*Supplied data*.

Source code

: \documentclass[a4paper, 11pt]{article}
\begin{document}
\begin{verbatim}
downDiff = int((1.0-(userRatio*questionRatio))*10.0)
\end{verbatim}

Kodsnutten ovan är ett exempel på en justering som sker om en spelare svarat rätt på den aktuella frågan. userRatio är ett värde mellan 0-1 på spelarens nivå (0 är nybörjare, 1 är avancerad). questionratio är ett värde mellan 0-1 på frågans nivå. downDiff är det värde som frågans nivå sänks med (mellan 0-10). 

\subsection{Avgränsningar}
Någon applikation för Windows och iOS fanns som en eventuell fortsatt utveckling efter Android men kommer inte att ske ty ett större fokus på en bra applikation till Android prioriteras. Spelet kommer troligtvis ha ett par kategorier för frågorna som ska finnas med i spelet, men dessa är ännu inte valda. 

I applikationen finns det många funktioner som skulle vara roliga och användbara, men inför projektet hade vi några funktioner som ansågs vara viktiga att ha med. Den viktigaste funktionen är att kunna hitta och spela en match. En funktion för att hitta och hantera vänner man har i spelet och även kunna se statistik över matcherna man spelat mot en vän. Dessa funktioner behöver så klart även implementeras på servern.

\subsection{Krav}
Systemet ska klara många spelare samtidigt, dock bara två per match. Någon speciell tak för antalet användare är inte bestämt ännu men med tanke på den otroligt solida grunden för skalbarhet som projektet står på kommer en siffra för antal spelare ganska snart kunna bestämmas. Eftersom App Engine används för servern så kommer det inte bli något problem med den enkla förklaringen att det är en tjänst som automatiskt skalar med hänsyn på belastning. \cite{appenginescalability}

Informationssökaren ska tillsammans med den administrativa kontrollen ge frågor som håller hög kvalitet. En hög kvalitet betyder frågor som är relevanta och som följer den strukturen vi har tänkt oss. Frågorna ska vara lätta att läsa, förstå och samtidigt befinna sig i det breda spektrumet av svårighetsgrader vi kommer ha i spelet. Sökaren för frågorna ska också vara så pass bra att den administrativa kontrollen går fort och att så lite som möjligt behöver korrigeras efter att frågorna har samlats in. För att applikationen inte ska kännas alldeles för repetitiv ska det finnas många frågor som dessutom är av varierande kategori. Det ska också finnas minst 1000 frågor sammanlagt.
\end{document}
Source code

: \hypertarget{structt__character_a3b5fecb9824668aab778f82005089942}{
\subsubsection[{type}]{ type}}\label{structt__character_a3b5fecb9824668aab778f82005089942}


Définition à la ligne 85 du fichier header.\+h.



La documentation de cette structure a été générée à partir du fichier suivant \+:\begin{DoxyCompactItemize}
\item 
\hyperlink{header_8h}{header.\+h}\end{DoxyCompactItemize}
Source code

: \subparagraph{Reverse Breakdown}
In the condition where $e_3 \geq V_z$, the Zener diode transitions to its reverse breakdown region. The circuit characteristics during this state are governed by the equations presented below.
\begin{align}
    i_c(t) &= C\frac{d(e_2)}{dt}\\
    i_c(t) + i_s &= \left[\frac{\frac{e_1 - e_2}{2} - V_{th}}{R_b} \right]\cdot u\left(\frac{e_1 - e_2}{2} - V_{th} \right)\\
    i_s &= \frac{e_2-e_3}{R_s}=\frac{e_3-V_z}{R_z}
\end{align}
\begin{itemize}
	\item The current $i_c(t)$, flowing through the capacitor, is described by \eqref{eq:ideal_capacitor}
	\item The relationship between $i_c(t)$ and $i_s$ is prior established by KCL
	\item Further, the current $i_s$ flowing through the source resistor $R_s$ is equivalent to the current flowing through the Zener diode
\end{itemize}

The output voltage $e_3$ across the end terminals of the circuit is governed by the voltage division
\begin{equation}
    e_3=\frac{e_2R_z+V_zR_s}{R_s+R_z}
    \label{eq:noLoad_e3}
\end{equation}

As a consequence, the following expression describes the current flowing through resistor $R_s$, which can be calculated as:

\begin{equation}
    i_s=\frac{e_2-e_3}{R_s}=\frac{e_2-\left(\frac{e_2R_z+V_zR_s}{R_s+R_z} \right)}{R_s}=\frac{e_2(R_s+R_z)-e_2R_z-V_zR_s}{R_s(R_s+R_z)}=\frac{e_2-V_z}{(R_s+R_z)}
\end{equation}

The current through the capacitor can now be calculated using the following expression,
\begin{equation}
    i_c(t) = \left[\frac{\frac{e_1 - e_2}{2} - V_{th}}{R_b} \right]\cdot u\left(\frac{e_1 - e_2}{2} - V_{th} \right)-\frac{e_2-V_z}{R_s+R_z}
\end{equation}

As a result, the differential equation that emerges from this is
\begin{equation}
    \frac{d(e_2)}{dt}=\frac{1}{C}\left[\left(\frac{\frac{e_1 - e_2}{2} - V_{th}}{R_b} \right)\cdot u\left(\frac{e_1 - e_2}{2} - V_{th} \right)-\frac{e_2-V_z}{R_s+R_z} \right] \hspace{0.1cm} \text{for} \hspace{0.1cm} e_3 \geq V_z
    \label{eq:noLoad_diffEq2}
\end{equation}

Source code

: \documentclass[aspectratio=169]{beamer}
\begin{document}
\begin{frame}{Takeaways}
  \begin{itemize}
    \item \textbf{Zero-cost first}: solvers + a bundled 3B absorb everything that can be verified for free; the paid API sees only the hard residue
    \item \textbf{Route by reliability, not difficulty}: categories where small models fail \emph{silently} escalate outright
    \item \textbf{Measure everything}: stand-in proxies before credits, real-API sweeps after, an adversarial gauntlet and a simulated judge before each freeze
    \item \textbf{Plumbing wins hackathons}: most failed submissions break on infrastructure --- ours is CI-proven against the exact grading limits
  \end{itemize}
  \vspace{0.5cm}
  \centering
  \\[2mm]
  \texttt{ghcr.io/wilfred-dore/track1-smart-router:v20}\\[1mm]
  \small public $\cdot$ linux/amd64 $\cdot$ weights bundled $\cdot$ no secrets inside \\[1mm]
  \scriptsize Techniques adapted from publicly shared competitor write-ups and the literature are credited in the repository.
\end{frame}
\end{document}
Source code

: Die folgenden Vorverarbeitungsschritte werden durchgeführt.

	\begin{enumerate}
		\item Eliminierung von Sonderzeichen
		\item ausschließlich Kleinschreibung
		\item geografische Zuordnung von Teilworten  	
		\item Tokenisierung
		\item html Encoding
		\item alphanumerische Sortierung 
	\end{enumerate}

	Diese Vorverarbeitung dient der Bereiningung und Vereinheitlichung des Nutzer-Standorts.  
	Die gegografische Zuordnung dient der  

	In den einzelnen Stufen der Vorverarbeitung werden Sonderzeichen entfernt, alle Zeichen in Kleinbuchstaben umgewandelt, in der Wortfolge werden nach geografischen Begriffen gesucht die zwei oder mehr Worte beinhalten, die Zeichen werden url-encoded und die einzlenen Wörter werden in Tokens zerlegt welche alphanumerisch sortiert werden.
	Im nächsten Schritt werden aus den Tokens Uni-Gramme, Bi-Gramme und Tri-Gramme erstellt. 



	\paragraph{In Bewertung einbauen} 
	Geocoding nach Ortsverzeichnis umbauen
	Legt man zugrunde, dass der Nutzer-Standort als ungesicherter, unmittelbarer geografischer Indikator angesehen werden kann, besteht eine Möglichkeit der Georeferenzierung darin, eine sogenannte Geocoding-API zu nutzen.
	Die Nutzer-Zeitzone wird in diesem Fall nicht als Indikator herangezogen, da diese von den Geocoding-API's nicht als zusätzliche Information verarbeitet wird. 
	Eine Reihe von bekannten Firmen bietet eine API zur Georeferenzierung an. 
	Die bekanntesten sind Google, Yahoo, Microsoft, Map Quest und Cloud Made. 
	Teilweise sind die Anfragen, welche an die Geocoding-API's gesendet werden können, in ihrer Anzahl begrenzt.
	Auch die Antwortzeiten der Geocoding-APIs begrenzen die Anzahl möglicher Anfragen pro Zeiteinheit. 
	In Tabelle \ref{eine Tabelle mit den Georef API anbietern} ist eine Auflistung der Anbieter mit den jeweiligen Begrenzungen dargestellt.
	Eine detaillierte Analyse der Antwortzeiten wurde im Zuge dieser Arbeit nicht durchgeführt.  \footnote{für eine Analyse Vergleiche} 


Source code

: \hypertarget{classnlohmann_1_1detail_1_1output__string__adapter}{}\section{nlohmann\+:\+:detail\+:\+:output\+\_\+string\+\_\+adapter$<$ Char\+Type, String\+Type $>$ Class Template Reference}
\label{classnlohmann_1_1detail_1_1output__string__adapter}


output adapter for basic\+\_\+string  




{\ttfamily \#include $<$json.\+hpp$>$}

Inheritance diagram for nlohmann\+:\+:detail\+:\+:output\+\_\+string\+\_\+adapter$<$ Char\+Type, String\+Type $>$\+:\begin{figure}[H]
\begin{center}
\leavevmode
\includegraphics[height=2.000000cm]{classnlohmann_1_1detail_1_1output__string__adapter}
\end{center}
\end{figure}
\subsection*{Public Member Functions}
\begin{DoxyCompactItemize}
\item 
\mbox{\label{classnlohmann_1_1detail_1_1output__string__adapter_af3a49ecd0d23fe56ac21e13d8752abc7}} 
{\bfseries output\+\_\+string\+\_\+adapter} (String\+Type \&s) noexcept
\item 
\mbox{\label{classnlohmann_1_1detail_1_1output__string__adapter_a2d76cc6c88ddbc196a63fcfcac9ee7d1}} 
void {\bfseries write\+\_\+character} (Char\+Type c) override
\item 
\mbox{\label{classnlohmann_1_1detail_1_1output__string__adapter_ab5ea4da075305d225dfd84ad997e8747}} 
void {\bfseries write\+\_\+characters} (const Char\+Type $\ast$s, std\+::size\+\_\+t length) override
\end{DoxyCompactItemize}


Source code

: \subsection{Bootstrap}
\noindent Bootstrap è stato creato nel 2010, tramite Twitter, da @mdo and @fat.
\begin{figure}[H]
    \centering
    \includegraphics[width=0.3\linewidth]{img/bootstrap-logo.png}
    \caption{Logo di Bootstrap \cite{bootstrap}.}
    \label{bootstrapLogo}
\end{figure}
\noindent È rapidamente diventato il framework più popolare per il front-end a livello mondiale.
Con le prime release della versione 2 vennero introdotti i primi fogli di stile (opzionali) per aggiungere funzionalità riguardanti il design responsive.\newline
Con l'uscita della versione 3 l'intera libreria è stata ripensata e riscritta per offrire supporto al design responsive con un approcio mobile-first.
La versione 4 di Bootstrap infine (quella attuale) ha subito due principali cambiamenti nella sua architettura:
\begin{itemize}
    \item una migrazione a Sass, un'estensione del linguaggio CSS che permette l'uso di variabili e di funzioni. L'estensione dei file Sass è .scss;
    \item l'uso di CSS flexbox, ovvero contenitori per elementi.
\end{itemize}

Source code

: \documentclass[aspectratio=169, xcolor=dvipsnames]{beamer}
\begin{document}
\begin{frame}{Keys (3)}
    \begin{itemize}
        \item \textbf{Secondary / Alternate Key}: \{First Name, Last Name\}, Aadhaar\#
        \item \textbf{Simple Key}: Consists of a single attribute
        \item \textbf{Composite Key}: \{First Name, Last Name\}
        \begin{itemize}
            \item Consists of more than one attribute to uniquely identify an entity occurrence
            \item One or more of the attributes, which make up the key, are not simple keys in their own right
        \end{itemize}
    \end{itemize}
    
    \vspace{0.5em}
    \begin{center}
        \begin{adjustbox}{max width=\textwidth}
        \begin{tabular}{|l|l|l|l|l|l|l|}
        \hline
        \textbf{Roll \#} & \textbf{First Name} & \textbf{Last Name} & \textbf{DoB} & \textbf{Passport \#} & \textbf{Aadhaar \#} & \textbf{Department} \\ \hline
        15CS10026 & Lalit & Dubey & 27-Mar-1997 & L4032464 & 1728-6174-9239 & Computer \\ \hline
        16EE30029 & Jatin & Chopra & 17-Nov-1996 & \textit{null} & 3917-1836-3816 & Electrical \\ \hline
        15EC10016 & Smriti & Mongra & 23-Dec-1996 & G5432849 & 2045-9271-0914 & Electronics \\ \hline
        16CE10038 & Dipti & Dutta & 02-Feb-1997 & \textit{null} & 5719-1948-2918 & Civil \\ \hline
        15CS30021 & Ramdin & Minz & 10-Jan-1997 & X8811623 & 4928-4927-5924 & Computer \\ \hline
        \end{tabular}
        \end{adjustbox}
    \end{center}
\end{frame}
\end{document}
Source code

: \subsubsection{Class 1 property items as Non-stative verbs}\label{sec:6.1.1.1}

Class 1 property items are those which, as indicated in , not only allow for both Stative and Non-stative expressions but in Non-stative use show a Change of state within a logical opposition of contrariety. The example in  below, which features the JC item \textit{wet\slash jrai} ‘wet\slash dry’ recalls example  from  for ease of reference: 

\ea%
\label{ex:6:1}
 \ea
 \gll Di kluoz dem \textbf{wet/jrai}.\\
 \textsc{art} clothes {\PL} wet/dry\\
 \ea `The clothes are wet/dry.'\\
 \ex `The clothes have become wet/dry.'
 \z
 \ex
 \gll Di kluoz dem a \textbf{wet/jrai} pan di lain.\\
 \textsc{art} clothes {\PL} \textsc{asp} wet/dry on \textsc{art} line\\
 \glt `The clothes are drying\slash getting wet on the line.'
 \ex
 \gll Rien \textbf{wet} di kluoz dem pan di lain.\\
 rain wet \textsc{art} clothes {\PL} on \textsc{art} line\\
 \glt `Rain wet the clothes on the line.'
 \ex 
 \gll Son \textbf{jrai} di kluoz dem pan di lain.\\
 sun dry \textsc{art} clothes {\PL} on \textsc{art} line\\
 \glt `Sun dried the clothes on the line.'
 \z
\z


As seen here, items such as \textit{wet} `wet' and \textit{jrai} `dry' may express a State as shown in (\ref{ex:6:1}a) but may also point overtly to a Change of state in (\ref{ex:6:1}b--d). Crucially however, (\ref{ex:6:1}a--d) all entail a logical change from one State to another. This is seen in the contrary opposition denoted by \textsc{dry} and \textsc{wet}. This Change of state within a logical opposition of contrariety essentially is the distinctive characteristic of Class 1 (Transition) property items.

*Instructions for the task*.
Say how many lines above hold "frac", and nothing else.

*Answer to the problem*.
7